Rating Rationale
January 08, 2020 | Mumbai
Solvay Specialities India Private Limited
Rating outlook revised to 'Stable'; rating reaffirmed 
 
Rating Action
Total Bank Loan Facilities Rated Rs.395 Crore (Enhanced from Rs.350 Crore)
Long Term Rating CRISIL AA/Stable (Outlook revised from 'Negative' and rating reaffirmed)
1 crore = 10 million
Refer to annexure for Details of Instruments & Bank Facilities
Detailed Rationale

CRISIL has revised its outlook on the long term bank facilities of Solvay Specialities India Private Limited (SSIPL) to 'Stable' from 'Negative' while reaffirming the rating at 'CRISIL AA'.

The outlook revision reflects better than expected performance in fiscal 2019 with operating margin of 5.2% against earlier expectation of loss at operating level. Operating performance was impacted in fiscal 2019 due to lower offtake from other Solvay group entities, stoppage of production at existing Panoli plant for around a month due to ongoing brownfield capacity expansion as well as continued losses at operating level in the surfactant segment. However reimbursement from parent (Solvay SA, rated 'BBB/Stable/A-2' by S&P Global Ratings) towards raw material cost escalation in March 2019 amounting to around Rs 70 crore led to improved operating margin.  Furthermore, the operating performance in fiscal 2020 is expected to improve with revenue growth of 10-11% and operating margins at 8-8.5% due to steady growth in the standalone business of SSIPL and reduction in losses in Rhodia Specialty Chemicals India Private Limited.

Earlier in fiscal 2019, Rhodia Specialty Chemicals India Private Limited, a wholly owned subsidiary of Solvay S A, present in surfactants segment was merged with SSIPL in October 2018 with retrospective effect from April 2017.
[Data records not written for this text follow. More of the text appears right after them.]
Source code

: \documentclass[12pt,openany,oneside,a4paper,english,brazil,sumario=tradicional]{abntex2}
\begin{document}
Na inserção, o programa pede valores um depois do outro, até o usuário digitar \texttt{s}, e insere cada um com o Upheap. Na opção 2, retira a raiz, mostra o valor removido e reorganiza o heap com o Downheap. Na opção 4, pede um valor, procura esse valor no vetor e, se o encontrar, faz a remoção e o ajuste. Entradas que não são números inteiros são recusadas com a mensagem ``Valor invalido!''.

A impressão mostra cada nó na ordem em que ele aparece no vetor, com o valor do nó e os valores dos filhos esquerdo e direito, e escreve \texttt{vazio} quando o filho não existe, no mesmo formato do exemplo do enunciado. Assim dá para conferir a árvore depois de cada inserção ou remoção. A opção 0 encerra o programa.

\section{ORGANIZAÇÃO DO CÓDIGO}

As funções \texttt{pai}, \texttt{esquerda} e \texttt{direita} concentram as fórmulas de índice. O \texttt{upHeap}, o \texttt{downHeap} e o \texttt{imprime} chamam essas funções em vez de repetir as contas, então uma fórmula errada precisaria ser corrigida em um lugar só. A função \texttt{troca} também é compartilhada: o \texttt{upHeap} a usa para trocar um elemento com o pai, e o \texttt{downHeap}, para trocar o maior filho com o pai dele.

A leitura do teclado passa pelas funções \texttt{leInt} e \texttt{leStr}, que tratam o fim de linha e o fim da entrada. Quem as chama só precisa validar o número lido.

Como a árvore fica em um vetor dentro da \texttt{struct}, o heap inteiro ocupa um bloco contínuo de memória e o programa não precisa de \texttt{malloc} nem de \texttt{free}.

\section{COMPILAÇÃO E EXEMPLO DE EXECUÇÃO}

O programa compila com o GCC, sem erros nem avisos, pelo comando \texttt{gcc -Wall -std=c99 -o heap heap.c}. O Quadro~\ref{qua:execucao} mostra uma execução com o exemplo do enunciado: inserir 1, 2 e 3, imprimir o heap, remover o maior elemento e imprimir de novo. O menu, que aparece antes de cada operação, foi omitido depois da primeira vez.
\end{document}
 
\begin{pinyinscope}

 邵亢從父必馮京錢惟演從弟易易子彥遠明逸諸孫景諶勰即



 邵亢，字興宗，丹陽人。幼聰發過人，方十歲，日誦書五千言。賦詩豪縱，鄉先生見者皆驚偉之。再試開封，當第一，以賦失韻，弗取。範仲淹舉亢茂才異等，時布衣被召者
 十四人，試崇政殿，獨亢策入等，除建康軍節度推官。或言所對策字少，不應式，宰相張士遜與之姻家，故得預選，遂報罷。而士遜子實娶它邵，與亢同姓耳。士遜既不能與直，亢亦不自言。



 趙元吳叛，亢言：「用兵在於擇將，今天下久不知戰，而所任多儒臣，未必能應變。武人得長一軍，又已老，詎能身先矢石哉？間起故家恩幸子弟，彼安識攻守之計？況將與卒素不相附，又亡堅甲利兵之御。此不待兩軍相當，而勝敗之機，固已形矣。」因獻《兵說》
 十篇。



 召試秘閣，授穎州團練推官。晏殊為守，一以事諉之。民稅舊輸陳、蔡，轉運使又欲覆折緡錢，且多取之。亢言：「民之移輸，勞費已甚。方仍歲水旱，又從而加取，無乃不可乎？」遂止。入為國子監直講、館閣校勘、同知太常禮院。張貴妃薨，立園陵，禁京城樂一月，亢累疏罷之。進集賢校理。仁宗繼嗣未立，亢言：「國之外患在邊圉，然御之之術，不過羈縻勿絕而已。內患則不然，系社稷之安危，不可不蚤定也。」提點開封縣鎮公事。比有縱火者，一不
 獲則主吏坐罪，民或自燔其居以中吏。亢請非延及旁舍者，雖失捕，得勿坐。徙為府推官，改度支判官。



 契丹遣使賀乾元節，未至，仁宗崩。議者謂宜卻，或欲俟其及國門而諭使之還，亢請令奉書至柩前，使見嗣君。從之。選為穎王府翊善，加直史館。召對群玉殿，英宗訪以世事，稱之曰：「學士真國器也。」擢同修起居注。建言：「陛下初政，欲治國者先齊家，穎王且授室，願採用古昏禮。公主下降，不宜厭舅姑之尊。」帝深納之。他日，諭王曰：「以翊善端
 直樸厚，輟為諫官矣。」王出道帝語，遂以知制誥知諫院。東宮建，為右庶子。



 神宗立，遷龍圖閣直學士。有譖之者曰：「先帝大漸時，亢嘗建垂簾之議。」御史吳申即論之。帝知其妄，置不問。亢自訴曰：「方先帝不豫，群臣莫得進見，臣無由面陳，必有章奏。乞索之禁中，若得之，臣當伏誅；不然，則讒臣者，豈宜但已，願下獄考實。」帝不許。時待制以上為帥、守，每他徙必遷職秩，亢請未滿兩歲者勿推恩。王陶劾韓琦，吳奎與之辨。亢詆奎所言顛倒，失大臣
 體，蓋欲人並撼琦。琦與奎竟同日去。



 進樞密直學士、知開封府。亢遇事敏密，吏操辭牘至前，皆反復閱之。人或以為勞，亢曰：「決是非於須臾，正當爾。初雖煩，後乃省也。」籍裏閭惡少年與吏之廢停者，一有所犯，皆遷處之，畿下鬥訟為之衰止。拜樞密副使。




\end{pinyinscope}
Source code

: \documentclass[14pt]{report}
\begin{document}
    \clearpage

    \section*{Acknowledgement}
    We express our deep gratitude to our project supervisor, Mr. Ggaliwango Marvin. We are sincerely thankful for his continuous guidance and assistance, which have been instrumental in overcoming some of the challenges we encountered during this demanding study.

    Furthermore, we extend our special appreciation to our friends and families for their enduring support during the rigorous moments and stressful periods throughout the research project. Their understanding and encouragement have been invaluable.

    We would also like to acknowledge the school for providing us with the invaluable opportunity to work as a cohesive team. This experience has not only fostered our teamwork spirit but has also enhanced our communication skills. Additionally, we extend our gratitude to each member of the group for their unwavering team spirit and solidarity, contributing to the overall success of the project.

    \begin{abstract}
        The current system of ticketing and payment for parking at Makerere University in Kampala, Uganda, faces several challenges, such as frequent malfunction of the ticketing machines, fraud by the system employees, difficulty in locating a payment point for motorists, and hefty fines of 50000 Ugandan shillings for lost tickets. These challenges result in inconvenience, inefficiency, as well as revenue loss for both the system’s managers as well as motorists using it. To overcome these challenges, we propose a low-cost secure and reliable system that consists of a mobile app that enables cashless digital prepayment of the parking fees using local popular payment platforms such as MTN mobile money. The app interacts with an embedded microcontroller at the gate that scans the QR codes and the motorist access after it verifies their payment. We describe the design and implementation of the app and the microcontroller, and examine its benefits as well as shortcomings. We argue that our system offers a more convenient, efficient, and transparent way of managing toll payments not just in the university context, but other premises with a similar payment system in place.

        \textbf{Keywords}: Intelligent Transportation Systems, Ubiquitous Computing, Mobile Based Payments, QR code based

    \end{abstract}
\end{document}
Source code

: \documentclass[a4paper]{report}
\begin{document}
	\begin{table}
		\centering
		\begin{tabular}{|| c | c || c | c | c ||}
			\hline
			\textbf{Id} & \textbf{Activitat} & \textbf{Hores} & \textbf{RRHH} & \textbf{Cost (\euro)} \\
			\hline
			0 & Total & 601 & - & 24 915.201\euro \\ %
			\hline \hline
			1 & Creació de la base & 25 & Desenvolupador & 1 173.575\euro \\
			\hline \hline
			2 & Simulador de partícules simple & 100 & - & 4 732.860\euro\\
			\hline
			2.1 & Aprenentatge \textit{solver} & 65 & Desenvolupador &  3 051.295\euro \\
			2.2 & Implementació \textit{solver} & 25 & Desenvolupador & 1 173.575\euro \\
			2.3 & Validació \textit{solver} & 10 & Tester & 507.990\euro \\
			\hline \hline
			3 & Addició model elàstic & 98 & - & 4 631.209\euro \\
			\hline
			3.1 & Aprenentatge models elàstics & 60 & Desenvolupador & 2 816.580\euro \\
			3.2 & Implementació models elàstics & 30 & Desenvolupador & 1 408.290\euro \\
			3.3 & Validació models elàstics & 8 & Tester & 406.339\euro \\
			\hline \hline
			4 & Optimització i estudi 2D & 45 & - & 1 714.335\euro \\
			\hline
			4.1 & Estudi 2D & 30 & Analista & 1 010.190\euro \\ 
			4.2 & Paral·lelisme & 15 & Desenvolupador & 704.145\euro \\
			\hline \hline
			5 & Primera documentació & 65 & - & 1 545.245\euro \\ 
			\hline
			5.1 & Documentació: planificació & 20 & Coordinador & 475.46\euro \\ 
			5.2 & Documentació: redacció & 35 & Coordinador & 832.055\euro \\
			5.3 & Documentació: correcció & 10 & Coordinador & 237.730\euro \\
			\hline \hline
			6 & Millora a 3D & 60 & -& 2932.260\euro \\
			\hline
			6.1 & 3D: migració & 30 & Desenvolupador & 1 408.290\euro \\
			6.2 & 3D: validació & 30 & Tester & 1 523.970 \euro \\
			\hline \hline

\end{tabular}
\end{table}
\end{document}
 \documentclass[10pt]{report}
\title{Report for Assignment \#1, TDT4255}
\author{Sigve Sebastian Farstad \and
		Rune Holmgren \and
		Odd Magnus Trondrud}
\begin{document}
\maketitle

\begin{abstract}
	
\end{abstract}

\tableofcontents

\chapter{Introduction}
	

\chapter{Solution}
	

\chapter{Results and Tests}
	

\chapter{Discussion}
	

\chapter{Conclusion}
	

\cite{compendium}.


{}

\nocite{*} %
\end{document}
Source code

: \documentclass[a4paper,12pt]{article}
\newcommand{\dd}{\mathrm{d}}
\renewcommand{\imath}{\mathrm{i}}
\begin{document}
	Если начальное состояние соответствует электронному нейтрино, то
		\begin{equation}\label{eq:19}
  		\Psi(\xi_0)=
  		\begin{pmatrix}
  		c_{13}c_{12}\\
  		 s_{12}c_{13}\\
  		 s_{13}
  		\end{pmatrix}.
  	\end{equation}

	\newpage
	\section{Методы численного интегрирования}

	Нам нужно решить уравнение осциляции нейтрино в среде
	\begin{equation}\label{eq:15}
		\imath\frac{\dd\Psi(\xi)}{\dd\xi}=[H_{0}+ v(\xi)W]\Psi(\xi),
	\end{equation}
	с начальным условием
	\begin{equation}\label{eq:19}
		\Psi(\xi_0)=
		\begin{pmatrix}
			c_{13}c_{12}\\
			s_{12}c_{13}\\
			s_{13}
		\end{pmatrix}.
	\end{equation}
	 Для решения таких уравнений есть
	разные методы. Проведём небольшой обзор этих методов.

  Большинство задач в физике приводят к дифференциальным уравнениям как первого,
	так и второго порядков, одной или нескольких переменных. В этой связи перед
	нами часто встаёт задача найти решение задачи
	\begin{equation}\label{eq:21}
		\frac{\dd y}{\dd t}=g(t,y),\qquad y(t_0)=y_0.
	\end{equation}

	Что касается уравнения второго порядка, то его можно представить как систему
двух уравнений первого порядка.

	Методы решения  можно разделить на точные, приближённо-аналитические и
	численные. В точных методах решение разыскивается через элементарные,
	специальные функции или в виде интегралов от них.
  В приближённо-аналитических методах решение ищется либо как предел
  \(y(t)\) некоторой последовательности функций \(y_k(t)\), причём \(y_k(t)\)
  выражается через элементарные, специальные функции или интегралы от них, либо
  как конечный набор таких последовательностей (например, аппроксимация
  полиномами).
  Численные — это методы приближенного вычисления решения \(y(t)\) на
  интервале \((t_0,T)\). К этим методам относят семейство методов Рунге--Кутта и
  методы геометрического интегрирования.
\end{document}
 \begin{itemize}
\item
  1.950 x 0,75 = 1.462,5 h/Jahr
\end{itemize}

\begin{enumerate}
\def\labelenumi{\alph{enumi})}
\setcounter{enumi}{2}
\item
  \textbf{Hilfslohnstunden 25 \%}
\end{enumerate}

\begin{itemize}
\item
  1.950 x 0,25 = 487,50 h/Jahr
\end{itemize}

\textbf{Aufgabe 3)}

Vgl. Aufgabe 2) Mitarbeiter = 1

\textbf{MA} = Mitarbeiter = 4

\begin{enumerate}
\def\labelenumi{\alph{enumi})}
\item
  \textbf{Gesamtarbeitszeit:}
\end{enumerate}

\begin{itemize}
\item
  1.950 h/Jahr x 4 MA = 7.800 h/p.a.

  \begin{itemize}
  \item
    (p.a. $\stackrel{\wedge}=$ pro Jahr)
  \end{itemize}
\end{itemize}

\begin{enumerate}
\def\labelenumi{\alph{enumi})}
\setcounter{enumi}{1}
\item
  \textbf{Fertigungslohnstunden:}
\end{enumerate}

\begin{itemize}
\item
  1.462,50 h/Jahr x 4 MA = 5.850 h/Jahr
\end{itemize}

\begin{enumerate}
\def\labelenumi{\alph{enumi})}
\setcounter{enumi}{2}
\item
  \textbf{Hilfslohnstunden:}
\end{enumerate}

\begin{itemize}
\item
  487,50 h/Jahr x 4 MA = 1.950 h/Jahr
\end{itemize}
The company is undertaking a large brownfield capacity expansion at its Panoli plant for the production of Polyether Sulfone (PESU), a high growth high performance Sulfone, mainly used in healthcare segment. The commercial operations at the project are expected to start by January 2020. Over medium term, the financial performance of SSIPL is expected to improve due to contribution from the project as well as recovery in operating performance surfactants segment.

Financial risk profile is supported by low gearing of 0.5 time in 2019, which mitigates the effect of moderated debt protection metrics. With improvement in operating profitability, the interest coverage is expected to remain above 4.5 times and net cash accruals by total debt above 20% over the medium term. The company derives high support from Solvay Group reflected in large creditors period offered by it as well as promoter loan of Rs. 90 crore. The company is highly integrated with Solvay group with around 50% of revenue and purchases were from Solvay group entities in fiscal 2019.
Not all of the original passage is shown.